BEGIN DATASET RECORDS
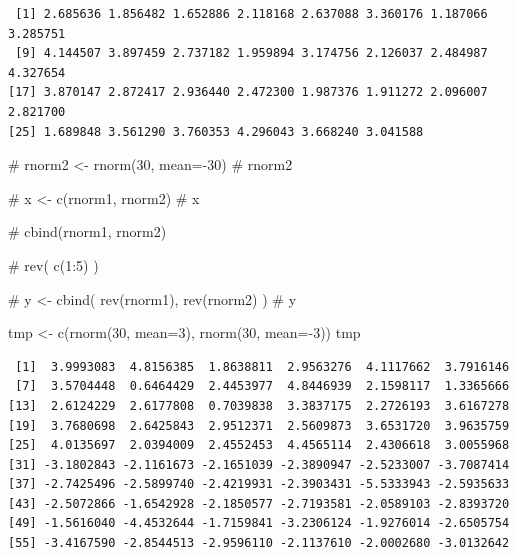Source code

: \documentclass[
  letterpaper,
  DIV=11,
  numbers=noendperiod]{scrartcl}
\newenvironment{Shaded}{\begin{snugshade}}{\end{snugshade}}
\newcommand{\AttributeTok}[1]{\textcolor[rgb]{0.40,0.45,0.13}{#1}}
\newcommand{\CommentTok}[1]{\textcolor[rgb]{0.37,0.37,0.37}{#1}}
\newcommand{\DecValTok}[1]{\textcolor[rgb]{0.68,0.00,0.00}{#1}}
\newcommand{\FunctionTok}[1]{\textcolor[rgb]{0.28,0.35,0.67}{#1}}
\newcommand{\NormalTok}[1]{\textcolor[rgb]{0.00,0.23,0.31}{#1}}
\newcommand{\OtherTok}[1]{\textcolor[rgb]{0.00,0.23,0.31}{#1}}
\newcommand{\SpecialCharTok}[1]{\textcolor[rgb]{0.37,0.37,0.37}{#1}}
\begin{document}
\begin{verbatim}
 [1] 2.685636 1.856482 1.652886 2.118168 2.637088 3.360176 1.187066 3.285751
 [9] 4.144507 3.897459 2.737182 1.959894 3.174756 2.126037 2.484987 4.327654
[17] 3.870147 2.872417 2.936440 2.472300 1.987376 1.911272 2.096007 2.821700
[25] 1.689848 3.561290 3.760353 4.296043 3.668240 3.041588
\end{verbatim}

\begin{Shaded}
\begin{Highlighting}[]
\CommentTok{\# rnorm2 \textless{}{-} rnorm(30, mean={-}30)}
\CommentTok{\# rnorm2}

\CommentTok{\# x \textless{}{-} c(rnorm1, rnorm2)}
\CommentTok{\# x}

\CommentTok{\# cbind(rnorm1, rnorm2)}

\CommentTok{\# rev( c(1:5) )}

\CommentTok{\# y \textless{}{-} cbind( rev(rnorm1), rev(rnorm2) )}
\CommentTok{\# y}
\end{Highlighting}
\end{Shaded}

\begin{Shaded}
\begin{Highlighting}[]
\NormalTok{tmp }\OtherTok{\textless{}{-}} \FunctionTok{c}\NormalTok{(}\FunctionTok{rnorm}\NormalTok{(}\DecValTok{30}\NormalTok{, }\AttributeTok{mean=}\DecValTok{3}\NormalTok{), }\FunctionTok{rnorm}\NormalTok{(}\DecValTok{30}\NormalTok{, }\AttributeTok{mean=}\SpecialCharTok{{-}}\DecValTok{3}\NormalTok{))}
\NormalTok{tmp}
\end{Highlighting}
\end{Shaded}

\begin{verbatim}
 [1]  3.9993083  4.8156385  1.8638811  2.9563276  4.1117662  3.7916146
 [7]  3.5704448  0.6464429  2.4453977  4.8446939  2.1598117  1.3365666
[13]  2.6124229  2.6177808  0.7039838  3.3837175  2.2726193  3.6167278
[19]  3.7680698  2.6425843  2.9512371  2.5609873  3.6531720  3.9635759
[25]  4.0135697  2.0394009  2.4552453  4.4565114  2.4306618  3.0055968
[31] -3.1802843 -2.1161673 -2.1651039 -2.3890947 -2.5233007 -3.7087414
[37] -2.7425496 -2.5899740 -2.4219931 -2.3903431 -5.5333943 -2.5935633
[43] -2.5072866 -1.6542928 -2.1850577 -2.7193581 -2.0589103 -2.8393720
[49] -1.5616040 -4.4532644 -1.7159841 -3.2306124 -1.9276014 -2.6505754
[55] -3.4167590 -2.8544513 -2.9596110 -2.1137610 -2.0002680 -3.0132642
\end{verbatim}
\end{document}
END DATASET RECORDS
- **WORK ITEM**: Reproduce each entry word for word and cut the images.

- **WRITTEN ANSWER**:
Source code

: \documentclass[
  letterpaper,
  DIV=11,
  numbers=noendperiod]{scrartcl}
\newenvironment{Shaded}{\begin{snugshade}}{\end{snugshade}}
\newcommand{\AttributeTok}[1]{\textcolor[rgb]{0.40,0.45,0.13}{#1}}
\newcommand{\CommentTok}[1]{\textcolor[rgb]{0.37,0.37,0.37}{#1}}
\newcommand{\DecValTok}[1]{\textcolor[rgb]{0.68,0.00,0.00}{#1}}
\newcommand{\FunctionTok}[1]{\textcolor[rgb]{0.28,0.35,0.67}{#1}}
\newcommand{\NormalTok}[1]{\textcolor[rgb]{0.00,0.23,0.31}{#1}}
\newcommand{\OtherTok}[1]{\textcolor[rgb]{0.00,0.23,0.31}{#1}}
\newcommand{\SpecialCharTok}[1]{\textcolor[rgb]{0.37,0.37,0.37}{#1}}
\begin{document}
\begin{verbatim}
 [1] 2.685636 1.856482 1.652886 2.118168 2.637088 3.360176 1.187066 3.285751
 [9] 4.144507 3.897459 2.737182 1.959894 3.174756 2.126037 2.484987 4.327654
[17] 3.870147 2.872417 2.936440 2.472300 1.987376 1.911272 2.096007 2.821700
[25] 1.689848 3.561290 3.760353 4.296043 3.668240 3.041588
\end{verbatim}

\begin{Shaded}
\begin{Highlighting}[]
\CommentTok{\# rnorm2 \textless{}{-} rnorm(30, mean={-}30)}
\CommentTok{\# rnorm2}

\CommentTok{\# x \textless{}{-} c(rnorm1, rnorm2)}
\CommentTok{\# x}

\CommentTok{\# cbind(rnorm1, rnorm2)}

\CommentTok{\# rev( c(1:5) )}

\CommentTok{\# y \textless{}{-} cbind( rev(rnorm1), rev(rnorm2) )}
\CommentTok{\# y}
\end{Highlighting}
\end{Shaded}

\begin{Shaded}
\begin{Highlighting}[]
\NormalTok{tmp }\OtherTok{\textless{}{-}} \FunctionTok{c}\NormalTok{(}\FunctionTok{rnorm}\NormalTok{(}\DecValTok{30}\NormalTok{, }\AttributeTok{mean=}\DecValTok{3}\NormalTok{), }\FunctionTok{rnorm}\NormalTok{(}\DecValTok{30}\NormalTok{, }\AttributeTok{mean=}\SpecialCharTok{{-}}\DecValTok{3}\NormalTok{))}
\NormalTok{tmp}
\end{Highlighting}
\end{Shaded}

\begin{verbatim}
 [1]  3.9993083  4.8156385  1.8638811  2.9563276  4.1117662  3.7916146
 [7]  3.5704448  0.6464429  2.4453977  4.8446939  2.1598117  1.3365666
[13]  2.6124229  2.6177808  0.7039838  3.3837175  2.2726193  3.6167278
[19]  3.7680698  2.6425843  2.9512371  2.5609873  3.6531720  3.9635759
[25]  4.0135697  2.0394009  2.4552453  4.4565114  2.4306618  3.0055968
[31] -3.1802843 -2.1161673 -2.1651039 -2.3890947 -2.5233007 -3.7087414
[37] -2.7425496 -2.5899740 -2.4219931 -2.3903431 -5.5333943 -2.5935633
[43] -2.5072866 -1.6542928 -2.1850577 -2.7193581 -2.0589103 -2.8393720
[49] -1.5616040 -4.4532644 -1.7159841 -3.2306124 -1.9276014 -2.6505754
[55] -3.4167590 -2.8544513 -2.9596110 -2.1137610 -2.0002680 -3.0132642
\end{verbatim}
\end{document}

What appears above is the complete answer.